**Directions for this task:** When the line containing "input and hidden" appears in the data below, begin copying there and stop only after the line containing "asymptote. Candidate causes".

** Material shown follows **

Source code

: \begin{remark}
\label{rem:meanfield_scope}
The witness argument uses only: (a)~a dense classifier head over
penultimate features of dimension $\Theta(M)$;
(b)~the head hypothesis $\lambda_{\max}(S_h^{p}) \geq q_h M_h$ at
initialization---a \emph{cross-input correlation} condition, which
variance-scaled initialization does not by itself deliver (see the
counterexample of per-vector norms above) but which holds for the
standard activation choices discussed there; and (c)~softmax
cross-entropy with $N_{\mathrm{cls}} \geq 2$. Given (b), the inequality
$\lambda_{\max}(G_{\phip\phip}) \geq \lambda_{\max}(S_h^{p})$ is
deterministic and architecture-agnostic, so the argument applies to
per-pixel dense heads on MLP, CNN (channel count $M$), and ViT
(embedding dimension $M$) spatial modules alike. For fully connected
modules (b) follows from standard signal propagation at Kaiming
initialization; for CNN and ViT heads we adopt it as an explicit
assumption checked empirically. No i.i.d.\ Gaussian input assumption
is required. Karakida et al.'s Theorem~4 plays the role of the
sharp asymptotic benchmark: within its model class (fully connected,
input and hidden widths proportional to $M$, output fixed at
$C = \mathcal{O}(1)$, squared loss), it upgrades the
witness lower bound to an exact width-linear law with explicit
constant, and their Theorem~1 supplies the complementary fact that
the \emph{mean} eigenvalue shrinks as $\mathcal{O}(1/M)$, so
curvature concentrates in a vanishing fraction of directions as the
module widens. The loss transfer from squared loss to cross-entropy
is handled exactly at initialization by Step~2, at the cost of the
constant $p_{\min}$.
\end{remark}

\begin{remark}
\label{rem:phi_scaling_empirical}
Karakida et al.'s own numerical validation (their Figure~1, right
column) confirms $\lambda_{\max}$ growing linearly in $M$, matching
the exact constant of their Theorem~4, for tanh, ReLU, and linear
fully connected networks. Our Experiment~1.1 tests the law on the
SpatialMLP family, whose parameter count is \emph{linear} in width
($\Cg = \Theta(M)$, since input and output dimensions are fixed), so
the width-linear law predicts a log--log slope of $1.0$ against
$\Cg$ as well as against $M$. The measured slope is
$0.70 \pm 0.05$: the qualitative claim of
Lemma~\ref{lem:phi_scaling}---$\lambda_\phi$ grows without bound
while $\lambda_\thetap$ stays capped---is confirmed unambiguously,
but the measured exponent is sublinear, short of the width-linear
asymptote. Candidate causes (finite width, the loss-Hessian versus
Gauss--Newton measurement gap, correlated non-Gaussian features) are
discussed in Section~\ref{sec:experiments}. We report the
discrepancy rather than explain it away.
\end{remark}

** End of Material shown **
** Material shown follows **

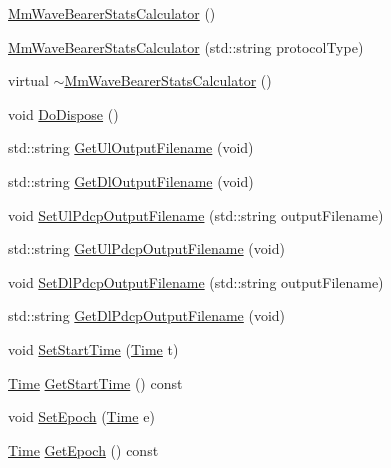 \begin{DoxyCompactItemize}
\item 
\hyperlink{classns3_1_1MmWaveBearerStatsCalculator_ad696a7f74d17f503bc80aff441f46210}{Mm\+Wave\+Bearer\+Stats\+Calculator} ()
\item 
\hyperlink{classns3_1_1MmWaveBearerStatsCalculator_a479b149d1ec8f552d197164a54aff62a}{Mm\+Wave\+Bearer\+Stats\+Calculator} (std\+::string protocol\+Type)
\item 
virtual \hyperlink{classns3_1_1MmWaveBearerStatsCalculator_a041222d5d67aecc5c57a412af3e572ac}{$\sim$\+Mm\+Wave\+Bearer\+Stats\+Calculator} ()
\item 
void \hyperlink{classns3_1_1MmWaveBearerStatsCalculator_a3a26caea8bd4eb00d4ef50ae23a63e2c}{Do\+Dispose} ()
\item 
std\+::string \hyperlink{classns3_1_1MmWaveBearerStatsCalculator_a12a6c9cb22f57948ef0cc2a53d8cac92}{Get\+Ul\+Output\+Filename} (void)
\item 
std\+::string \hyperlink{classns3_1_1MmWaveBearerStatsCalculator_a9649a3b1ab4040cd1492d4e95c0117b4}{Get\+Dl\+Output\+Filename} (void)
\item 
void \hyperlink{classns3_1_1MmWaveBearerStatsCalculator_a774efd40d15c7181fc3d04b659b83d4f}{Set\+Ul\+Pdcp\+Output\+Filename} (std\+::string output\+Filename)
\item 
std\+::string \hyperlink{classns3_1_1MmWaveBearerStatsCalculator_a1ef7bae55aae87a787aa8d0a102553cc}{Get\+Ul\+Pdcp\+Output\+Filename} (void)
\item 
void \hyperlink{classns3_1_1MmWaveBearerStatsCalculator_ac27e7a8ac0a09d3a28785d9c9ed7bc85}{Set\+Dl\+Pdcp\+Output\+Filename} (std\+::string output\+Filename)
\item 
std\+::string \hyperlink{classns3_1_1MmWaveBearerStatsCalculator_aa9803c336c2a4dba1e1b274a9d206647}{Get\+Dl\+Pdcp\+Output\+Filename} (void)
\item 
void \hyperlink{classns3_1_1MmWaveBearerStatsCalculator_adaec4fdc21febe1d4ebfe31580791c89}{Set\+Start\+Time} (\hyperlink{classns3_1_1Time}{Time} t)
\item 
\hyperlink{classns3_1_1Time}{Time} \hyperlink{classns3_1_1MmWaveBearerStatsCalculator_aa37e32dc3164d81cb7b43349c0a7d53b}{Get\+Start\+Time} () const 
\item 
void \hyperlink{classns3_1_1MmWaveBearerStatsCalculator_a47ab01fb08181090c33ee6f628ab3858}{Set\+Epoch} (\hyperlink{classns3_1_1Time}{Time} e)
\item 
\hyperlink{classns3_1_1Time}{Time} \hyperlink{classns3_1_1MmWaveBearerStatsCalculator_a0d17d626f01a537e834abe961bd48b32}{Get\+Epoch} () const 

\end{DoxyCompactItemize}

** End of Material shown **

**Answer to this problem:**
input and hidden widths proportional to $M$, output fixed at
$C = \mathcal{O}(1)$, squared loss), it upgrades the
witness lower bound to an exact width-linear law with explicit
constant, and their Theorem~1 supplies the complementary fact that
the \emph{mean} eigenvalue shrinks as $\mathcal{O}(1/M)$, so
curvature concentrates in a vanishing fraction of directions as the
module widens. The loss transfer from squared loss to cross-entropy
is handled exactly at initialization by Step~2, at the cost of the
constant $p_{\min}$.
\end{remark}

\begin{remark}
\label{rem:phi_scaling_empirical}
Karakida et al.'s own numerical validation (their Figure~1, right
column) confirms $\lambda_{\max}$ growing linearly in $M$, matching
the exact constant of their Theorem~4, for tanh, ReLU, and linear
fully connected networks. Our Experiment~1.1 tests the law on the
SpatialMLP family, whose parameter count is \emph{linear} in width
($\Cg = \Theta(M)$, since input and output dimensions are fixed), so
the width-linear law predicts a log--log slope of $1.0$ against
$\Cg$ as well as against $M$. The measured slope is
$0.70 \pm 0.05$: the qualitative claim of
Lemma~\ref{lem:phi_scaling}---$\lambda_\phi$ grows without bound
while $\lambda_\thetap$ stays capped---is confirmed unambiguously,
but the measured exponent is sublinear, short of the width-linear
asymptote. Candidate causes (finite width, the loss-Hessian versus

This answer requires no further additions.